→ **WHAT TO PRODUCE**: Beginning with the first line of the data below, reproduce every line unchanged, ending with the line that holds "hinreichend hingewiesen werden.".

Stored data entries
•••
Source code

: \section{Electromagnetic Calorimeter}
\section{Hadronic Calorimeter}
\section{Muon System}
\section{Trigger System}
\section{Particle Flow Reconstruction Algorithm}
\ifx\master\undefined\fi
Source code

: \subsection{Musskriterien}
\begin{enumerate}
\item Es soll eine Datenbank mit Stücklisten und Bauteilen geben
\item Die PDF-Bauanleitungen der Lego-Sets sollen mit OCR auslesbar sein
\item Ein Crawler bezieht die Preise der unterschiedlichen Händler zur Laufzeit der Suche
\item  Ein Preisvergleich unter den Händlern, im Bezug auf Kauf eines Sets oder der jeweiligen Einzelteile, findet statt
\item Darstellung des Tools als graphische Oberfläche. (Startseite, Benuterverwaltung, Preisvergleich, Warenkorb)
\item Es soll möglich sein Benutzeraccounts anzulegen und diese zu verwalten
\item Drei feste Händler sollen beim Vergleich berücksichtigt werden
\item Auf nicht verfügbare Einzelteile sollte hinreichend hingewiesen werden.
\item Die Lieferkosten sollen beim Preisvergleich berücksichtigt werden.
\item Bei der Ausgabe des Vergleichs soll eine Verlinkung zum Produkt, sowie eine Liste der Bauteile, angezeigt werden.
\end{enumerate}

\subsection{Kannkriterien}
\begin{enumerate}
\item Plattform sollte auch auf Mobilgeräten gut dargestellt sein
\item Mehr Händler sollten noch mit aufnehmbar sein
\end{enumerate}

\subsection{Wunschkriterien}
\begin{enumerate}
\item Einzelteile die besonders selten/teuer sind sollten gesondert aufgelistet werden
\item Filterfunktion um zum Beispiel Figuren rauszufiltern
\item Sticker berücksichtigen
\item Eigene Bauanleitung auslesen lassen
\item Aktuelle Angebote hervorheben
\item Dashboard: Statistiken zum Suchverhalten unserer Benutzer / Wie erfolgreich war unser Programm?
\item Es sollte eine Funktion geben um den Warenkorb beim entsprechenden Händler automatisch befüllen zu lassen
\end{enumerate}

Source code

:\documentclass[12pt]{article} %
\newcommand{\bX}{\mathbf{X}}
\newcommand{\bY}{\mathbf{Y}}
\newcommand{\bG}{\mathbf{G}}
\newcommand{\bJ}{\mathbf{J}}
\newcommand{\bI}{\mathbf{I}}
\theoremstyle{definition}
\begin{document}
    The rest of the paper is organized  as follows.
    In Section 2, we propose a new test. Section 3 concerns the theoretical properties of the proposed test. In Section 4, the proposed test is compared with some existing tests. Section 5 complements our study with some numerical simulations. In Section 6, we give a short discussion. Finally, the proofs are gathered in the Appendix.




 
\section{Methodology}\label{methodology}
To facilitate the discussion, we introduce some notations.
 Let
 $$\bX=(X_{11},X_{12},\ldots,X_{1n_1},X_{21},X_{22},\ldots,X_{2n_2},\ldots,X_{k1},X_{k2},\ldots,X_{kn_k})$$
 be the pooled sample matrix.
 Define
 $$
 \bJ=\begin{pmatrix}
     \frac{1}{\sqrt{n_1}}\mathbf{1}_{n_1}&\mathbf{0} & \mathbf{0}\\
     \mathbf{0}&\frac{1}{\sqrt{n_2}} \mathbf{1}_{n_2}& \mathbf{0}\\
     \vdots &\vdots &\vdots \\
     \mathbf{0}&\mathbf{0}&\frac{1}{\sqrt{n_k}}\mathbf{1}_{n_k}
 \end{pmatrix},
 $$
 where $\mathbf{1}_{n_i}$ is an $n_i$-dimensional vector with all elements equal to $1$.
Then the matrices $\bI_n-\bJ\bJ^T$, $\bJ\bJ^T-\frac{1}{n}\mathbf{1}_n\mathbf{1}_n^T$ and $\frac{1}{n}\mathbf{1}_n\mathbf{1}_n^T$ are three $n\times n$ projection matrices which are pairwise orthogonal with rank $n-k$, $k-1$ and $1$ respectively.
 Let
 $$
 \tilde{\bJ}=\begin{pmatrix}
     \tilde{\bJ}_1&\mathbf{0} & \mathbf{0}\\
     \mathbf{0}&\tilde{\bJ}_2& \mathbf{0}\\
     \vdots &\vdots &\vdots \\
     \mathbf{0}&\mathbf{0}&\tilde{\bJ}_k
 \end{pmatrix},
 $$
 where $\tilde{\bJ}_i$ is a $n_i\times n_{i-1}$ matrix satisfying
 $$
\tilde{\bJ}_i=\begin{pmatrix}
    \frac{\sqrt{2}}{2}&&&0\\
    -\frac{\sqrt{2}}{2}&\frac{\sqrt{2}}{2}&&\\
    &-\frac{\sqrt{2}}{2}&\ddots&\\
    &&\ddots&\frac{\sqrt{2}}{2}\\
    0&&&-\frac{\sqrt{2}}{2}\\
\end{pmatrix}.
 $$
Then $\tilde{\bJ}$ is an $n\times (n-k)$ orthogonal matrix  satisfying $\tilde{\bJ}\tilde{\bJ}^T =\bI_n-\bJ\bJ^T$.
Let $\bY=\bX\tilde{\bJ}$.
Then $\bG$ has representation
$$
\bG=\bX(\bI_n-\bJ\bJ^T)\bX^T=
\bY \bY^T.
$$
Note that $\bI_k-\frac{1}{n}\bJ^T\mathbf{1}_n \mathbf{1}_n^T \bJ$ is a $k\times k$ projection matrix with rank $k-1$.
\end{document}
•••
→ **YOUR RESPONSE**:
Source code

: \section{Electromagnetic Calorimeter}
\section{Hadronic Calorimeter}
\section{Muon System}
\section{Trigger System}
\section{Particle Flow Reconstruction Algorithm}
\ifx\master\undefined\fi
Source code

: \subsection{Musskriterien}
\begin{enumerate}
\item Es soll eine Datenbank mit Stücklisten und Bauteilen geben
\item Die PDF-Bauanleitungen der Lego-Sets sollen mit OCR auslesbar sein
\item Ein Crawler bezieht die Preise der unterschiedlichen Händler zur Laufzeit der Suche
\item  Ein Preisvergleich unter den Händlern, im Bezug auf Kauf eines Sets oder der jeweiligen Einzelteile, findet statt
\item Darstellung des Tools als graphische Oberfläche. (Startseite, Benuterverwaltung, Preisvergleich, Warenkorb)
\item Es soll möglich sein Benutzeraccounts anzulegen und diese zu verwalten
\item Drei feste Händler sollen beim Vergleich berücksichtigt werden
\item Auf nicht verfügbare Einzelteile sollte hinreichend hingewiesen werden.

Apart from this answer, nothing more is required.